[The records — start]
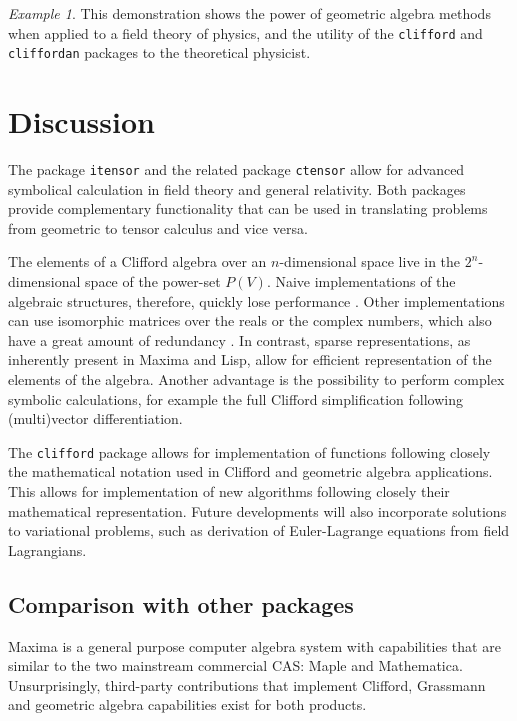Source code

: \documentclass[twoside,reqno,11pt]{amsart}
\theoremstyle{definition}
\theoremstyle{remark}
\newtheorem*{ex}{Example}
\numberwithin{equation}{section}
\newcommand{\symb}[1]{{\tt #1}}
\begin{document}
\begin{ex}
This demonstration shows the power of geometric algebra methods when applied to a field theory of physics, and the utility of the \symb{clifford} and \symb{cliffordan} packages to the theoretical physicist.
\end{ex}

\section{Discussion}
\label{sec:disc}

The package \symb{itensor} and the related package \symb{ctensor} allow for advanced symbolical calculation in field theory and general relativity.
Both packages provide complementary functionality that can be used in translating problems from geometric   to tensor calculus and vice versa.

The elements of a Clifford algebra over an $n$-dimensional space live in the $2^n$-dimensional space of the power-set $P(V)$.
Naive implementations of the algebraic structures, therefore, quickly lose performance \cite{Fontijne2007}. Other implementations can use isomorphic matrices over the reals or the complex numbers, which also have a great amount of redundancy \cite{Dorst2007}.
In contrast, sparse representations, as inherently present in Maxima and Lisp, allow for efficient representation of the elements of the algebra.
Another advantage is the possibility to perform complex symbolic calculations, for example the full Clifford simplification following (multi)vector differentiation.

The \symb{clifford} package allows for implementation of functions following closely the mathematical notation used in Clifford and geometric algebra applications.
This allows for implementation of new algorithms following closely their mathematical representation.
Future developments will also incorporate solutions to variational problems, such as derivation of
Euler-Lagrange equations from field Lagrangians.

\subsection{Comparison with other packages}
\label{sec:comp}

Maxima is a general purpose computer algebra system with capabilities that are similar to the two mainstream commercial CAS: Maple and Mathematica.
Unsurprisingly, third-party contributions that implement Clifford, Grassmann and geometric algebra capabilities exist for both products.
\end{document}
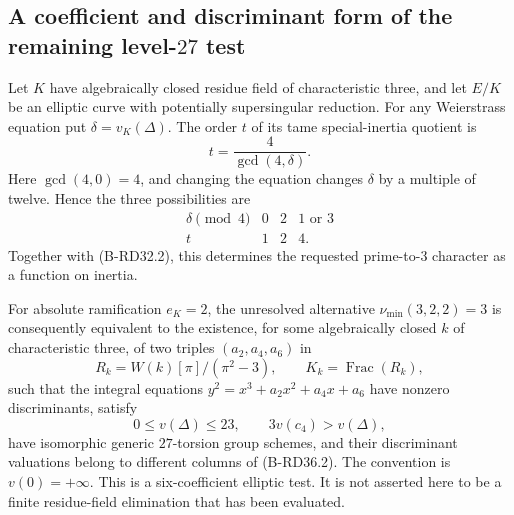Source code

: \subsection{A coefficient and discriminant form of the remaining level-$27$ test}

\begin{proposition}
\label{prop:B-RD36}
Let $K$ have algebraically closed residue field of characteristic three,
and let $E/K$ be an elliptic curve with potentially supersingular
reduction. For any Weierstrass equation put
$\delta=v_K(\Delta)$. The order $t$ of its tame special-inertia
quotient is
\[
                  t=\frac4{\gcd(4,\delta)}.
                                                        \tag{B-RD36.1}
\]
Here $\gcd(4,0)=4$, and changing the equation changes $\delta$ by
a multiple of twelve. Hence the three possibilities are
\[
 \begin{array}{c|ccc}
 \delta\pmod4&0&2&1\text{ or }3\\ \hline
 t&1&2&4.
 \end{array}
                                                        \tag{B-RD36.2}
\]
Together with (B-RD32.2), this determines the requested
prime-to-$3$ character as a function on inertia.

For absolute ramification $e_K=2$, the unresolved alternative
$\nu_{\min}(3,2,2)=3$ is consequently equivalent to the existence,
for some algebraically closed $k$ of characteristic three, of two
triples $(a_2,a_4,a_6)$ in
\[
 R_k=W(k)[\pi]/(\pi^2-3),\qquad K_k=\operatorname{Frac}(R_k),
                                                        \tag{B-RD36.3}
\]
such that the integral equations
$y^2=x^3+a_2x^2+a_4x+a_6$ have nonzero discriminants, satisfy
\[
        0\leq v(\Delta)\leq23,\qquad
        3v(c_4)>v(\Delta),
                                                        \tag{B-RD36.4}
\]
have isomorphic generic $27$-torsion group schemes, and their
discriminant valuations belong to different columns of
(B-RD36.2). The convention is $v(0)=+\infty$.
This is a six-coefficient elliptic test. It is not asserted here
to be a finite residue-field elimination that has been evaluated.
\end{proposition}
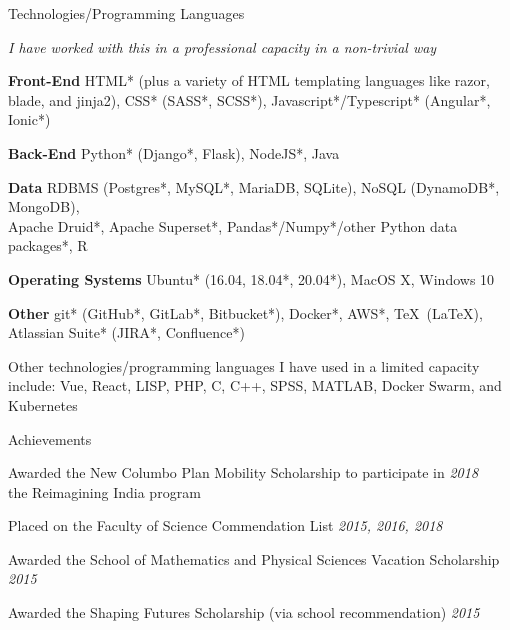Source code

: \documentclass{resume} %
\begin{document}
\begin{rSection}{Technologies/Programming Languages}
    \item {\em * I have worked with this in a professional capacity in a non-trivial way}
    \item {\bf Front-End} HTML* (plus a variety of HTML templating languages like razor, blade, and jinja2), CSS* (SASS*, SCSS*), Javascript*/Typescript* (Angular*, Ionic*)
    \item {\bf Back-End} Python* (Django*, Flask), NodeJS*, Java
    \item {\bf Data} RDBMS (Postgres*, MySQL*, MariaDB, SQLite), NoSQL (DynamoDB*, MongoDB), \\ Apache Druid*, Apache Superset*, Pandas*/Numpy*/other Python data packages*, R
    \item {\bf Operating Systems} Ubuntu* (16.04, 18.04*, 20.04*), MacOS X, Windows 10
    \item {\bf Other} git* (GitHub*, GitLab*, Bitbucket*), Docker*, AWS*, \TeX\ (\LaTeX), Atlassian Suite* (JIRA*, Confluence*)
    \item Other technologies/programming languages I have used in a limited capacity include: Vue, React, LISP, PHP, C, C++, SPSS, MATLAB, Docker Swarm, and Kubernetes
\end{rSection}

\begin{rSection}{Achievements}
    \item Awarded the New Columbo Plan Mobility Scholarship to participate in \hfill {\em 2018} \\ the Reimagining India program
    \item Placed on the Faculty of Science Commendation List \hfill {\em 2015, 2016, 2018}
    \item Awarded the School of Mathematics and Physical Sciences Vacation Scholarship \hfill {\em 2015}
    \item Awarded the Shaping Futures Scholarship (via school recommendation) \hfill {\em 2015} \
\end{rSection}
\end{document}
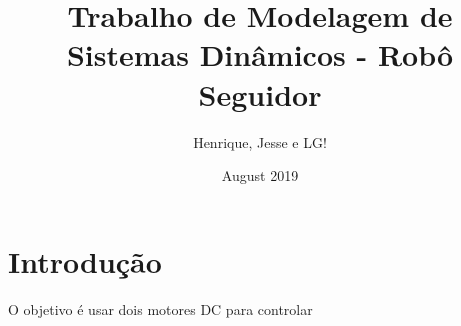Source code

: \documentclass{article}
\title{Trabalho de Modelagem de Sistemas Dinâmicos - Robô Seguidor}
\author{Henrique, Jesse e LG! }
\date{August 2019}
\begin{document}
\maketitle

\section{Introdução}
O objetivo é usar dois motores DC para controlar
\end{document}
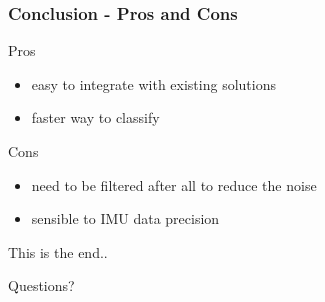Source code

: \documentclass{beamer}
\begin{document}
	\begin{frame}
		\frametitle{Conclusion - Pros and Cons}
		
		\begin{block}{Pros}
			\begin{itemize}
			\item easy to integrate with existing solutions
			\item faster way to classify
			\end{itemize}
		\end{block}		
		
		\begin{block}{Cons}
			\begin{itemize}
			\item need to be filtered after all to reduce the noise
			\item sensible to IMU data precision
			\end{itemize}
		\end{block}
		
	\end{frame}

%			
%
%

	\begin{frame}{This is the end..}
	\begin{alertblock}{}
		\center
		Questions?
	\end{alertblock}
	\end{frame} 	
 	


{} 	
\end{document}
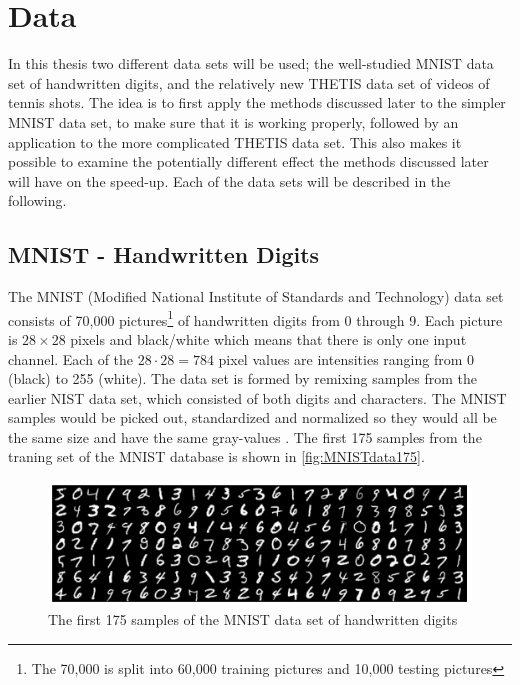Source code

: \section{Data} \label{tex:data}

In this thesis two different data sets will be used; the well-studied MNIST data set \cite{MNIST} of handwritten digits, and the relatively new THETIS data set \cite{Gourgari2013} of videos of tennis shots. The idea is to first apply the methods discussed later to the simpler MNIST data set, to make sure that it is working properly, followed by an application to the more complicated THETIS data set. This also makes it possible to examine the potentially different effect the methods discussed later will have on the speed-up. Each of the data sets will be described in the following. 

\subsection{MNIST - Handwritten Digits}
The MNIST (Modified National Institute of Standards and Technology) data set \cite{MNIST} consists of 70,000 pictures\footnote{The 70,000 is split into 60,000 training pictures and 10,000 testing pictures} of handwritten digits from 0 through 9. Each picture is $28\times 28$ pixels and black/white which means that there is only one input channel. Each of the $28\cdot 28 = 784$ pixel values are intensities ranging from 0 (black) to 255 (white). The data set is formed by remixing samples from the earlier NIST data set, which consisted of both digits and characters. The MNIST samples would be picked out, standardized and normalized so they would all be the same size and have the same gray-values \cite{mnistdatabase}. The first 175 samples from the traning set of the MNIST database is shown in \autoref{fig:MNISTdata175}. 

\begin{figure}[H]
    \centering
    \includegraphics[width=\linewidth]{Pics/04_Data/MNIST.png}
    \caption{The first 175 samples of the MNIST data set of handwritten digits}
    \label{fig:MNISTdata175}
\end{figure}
[The records — finish]
■ Instructions for the task
Reproduce the entries above without change, omitting all pictures.

■ Answer to the exercise
Source code

: \documentclass[twoside,reqno,11pt]{amsart}
\theoremstyle{definition}
\theoremstyle{remark}
\newtheorem*{ex}{Example}
\numberwithin{equation}{section}
\newcommand{\symb}[1]{{\tt #1}}
\begin{document}
\begin{ex}
This demonstration shows the power of geometric algebra methods when applied to a field theory of physics, and the utility of the \symb{clifford} and \symb{cliffordan} packages to the theoretical physicist.
\end{ex}

\section{Discussion}
\label{sec:disc}

The package \symb{itensor} and the related package \symb{ctensor} allow for advanced symbolical calculation in field theory and general relativity.
Both packages provide complementary functionality that can be used in translating problems from geometric   to tensor calculus and vice versa.

The elements of a Clifford algebra over an $n$-dimensional space live in the $2^n$-dimensional space of the power-set $P(V)$.
Naive implementations of the algebraic structures, therefore, quickly lose performance \cite{Fontijne2007}. Other implementations can use isomorphic matrices over the reals or the complex numbers, which also have a great amount of redundancy \cite{Dorst2007}.
In contrast, sparse representations, as inherently present in Maxima and Lisp, allow for efficient representation of the elements of the algebra.
Another advantage is the possibility to perform complex symbolic calculations, for example the full Clifford simplification following (multi)vector differentiation.

The \symb{clifford} package allows for implementation of functions following closely the mathematical notation used in Clifford and geometric algebra applications.
This allows for implementation of new algorithms following closely their mathematical representation.
Future developments will also incorporate solutions to variational problems, such as derivation of
Euler-Lagrange equations from field Lagrangians.

\subsection{Comparison with other packages}
\label{sec:comp}

Maxima is a general purpose computer algebra system with capabilities that are similar to the two mainstream commercial CAS: Maple and Mathematica.
Unsurprisingly, third-party contributions that implement Clifford, Grassmann and geometric algebra capabilities exist for both products.
\end{document}
Source code

: \subsection{A coefficient and discriminant form of the remaining level-$27$ test}

\begin{proposition}
\label{prop:B-RD36}
Let $K$ have algebraically closed residue field of characteristic three,
and let $E/K$ be an elliptic curve with potentially supersingular
reduction. For any Weierstrass equation put
$\delta=v_K(\Delta)$. The order $t$ of its tame special-inertia
quotient is
\[
                  t=\frac4{\gcd(4,\delta)}.
                                                        \tag{B-RD36.1}
\]
Here $\gcd(4,0)=4$, and changing the equation changes $\delta$ by
a multiple of twelve. Hence the three possibilities are
\[
 \begin{array}{c|ccc}
 \delta\pmod4&0&2&1\text{ or }3\\ \hline
 t&1&2&4.
 \end{array}
                                                        \tag{B-RD36.2}
\]
Together with (B-RD32.2), this determines the requested
prime-to-$3$ character as a function on inertia.

For absolute ramification $e_K=2$, the unresolved alternative
$\nu_{\min}(3,2,2)=3$ is consequently equivalent to the existence,
for some algebraically closed $k$ of characteristic three, of two
triples $(a_2,a_4,a_6)$ in
\[
 R_k=W(k)[\pi]/(\pi^2-3),\qquad K_k=\operatorname{Frac}(R_k),
                                                        \tag{B-RD36.3}
\]
such that the integral equations
$y^2=x^3+a_2x^2+a_4x+a_6$ have nonzero discriminants, satisfy
\[
        0\leq v(\Delta)\leq23,\qquad
        3v(c_4)>v(\Delta),
                                                        \tag{B-RD36.4}
\]
have isomorphic generic $27$-torsion group schemes, and their
discriminant valuations belong to different columns of
(B-RD36.2). The convention is $v(0)=+\infty$.
This is a six-coefficient elliptic test. It is not asserted here
to be a finite residue-field elimination that has been evaluated.
\end{proposition}
Source code

: \documentclass{resume} %
\begin{document}
\begin{rSection}{Technologies/Programming Languages}
    \item {\em * I have worked with this in a professional capacity in a non-trivial way}
    \item {\bf Front-End} HTML* (plus a variety of HTML templating languages like razor, blade, and jinja2), CSS* (SASS*, SCSS*), Javascript*/Typescript* (Angular*, Ionic*)
    \item {\bf Back-End} Python* (Django*, Flask), NodeJS*, Java
    \item {\bf Data} RDBMS (Postgres*, MySQL*, MariaDB, SQLite), NoSQL (DynamoDB*, MongoDB), \\ Apache Druid*, Apache Superset*, Pandas*/Numpy*/other Python data packages*, R
    \item {\bf Operating Systems} Ubuntu* (16.04, 18.04*, 20.04*), MacOS X, Windows 10
    \item {\bf Other} git* (GitHub*, GitLab*, Bitbucket*), Docker*, AWS*, \TeX\ (\LaTeX), Atlassian Suite* (JIRA*, Confluence*)
    \item Other technologies/programming languages I have used in a limited capacity include: Vue, React, LISP, PHP, C, C++, SPSS, MATLAB, Docker Swarm, and Kubernetes
\end{rSection}

\begin{rSection}{Achievements}
    \item Awarded the New Columbo Plan Mobility Scholarship to participate in \hfill {\em 2018} \\ the Reimagining India program
    \item Placed on the Faculty of Science Commendation List \hfill {\em 2015, 2016, 2018}
    \item Awarded the School of Mathematics and Physical Sciences Vacation Scholarship \hfill {\em 2015}
    \item Awarded the Shaping Futures Scholarship (via school recommendation) \hfill {\em 2015} \
\end{rSection}
\end{document}
Source code

: \documentclass{article}
\title{Trabalho de Modelagem de Sistemas Dinâmicos - Robô Seguidor}
\author{Henrique, Jesse e LG! }
\date{August 2019}
\begin{document}
\maketitle

\section{Introdução}
O objetivo é usar dois motores DC para controlar
\end{document}
Source code

: \documentclass{beamer}
\begin{document}
	\begin{frame}
		\frametitle{Conclusion - Pros and Cons}
		
		\begin{block}{Pros}
			\begin{itemize}
			\item easy to integrate with existing solutions
			\item faster way to classify
			\end{itemize}
		\end{block}		
		
		\begin{block}{Cons}
			\begin{itemize}
			\item need to be filtered after all to reduce the noise
			\item sensible to IMU data precision
			\end{itemize}
		\end{block}
		
	\end{frame}

%			
%
%

	\begin{frame}{This is the end..}
	\begin{alertblock}{}
		\center
		Questions?
	\end{alertblock}
	\end{frame} 	
 	


{} 	
\end{document}
Source code

: \section{Data} \label{tex:data}

In this thesis two different data sets will be used; the well-studied MNIST data set \cite{MNIST} of handwritten digits, and the relatively new THETIS data set \cite{Gourgari2013} of videos of tennis shots. The idea is to first apply the methods discussed later to the simpler MNIST data set, to make sure that it is working properly, followed by an application to the more complicated THETIS data set. This also makes it possible to examine the potentially different effect the methods discussed later will have on the speed-up. Each of the data sets will be described in the following. 

\subsection{MNIST - Handwritten Digits}
The MNIST (Modified National Institute of Standards and Technology) data set \cite{MNIST} consists of 70,000 pictures\footnote{The 70,000 is split into 60,000 training pictures and 10,000 testing pictures} of handwritten digits from 0 through 9. Each picture is $28\times 28$ pixels and black/white which means that there is only one input channel. Each of the $28\cdot 28 = 784$ pixel values are intensities ranging from 0 (black) to 255 (white). The data set is formed by remixing samples from the earlier NIST data set, which consisted of both digits and characters. The MNIST samples would be picked out, standardized and normalized so they would all be the same size and have the same gray-values \cite{mnistdatabase}. The first 175 samples from the traning set of the MNIST database is shown in \autoref{fig:MNISTdata175}. 

\begin{figure}[H]
    \centering
    \includegraphics[width=\linewidth]{Pics/04_Data/MNIST.png}
    \caption{The first 175 samples of the MNIST data set of handwritten digits}
    \label{fig:MNISTdata175}
\end{figure}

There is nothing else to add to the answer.